→ **Problem to work on**: Return every line from the listing where the word "figures" occurs.

→ **Records provided**:
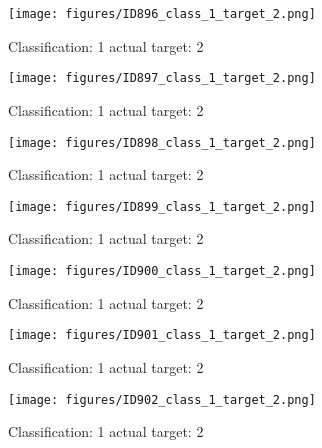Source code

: \begin{figure}[h!]
\begin{center}
\texttt{[image: figures/ID896\_class\_1\_target\_2.png]}
\end{center}
\caption{ Classification: 1 actual target: 2}
\label{fig:ID896_class_1_target_2}
\end{figure}
\begin{figure}[h!]
\begin{center}
\texttt{[image: figures/ID897\_class\_1\_target\_2.png]}
\end{center}
\caption{ Classification: 1 actual target: 2}
\label{fig:ID897_class_1_target_2}
\end{figure}
\begin{figure}[h!]
\begin{center}
\texttt{[image: figures/ID898\_class\_1\_target\_2.png]}
\end{center}
\caption{ Classification: 1 actual target: 2}
\label{fig:ID898_class_1_target_2}
\end{figure}
\begin{figure}[h!]
\begin{center}
\texttt{[image: figures/ID899\_class\_1\_target\_2.png]}
\end{center}
\caption{ Classification: 1 actual target: 2}
\label{fig:ID899_class_1_target_2}
\end{figure}
\begin{figure}[h!]
\begin{center}
\texttt{[image: figures/ID900\_class\_1\_target\_2.png]}
\end{center}
\caption{ Classification: 1 actual target: 2}
\label{fig:ID900_class_1_target_2}
\end{figure}
\begin{figure}[h!]
\begin{center}
\texttt{[image: figures/ID901\_class\_1\_target\_2.png]}
\end{center}
\caption{ Classification: 1 actual target: 2}
\label{fig:ID901_class_1_target_2}
\end{figure}
\begin{figure}[h!]
\begin{center}
\texttt{[image: figures/ID902\_class\_1\_target\_2.png]}
\end{center}
\caption{ Classification: 1 actual target: 2}
\label{fig:ID902_class_1_target_2}
\end{figure}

→ **Output for this exercise**:
\texttt{[image: figures/ID896\_class\_1\_target\_2.png]}
\texttt{[image: figures/ID897\_class\_1\_target\_2.png]}
\texttt{[image: figures/ID898\_class\_1\_target\_2.png]}
\texttt{[image: figures/ID899\_class\_1\_target\_2.png]}
\texttt{[image: figures/ID900\_class\_1\_target\_2.png]}
\texttt{[image: figures/ID901\_class\_1\_target\_2.png]}
\texttt{[image: figures/ID902\_class\_1\_target\_2.png]}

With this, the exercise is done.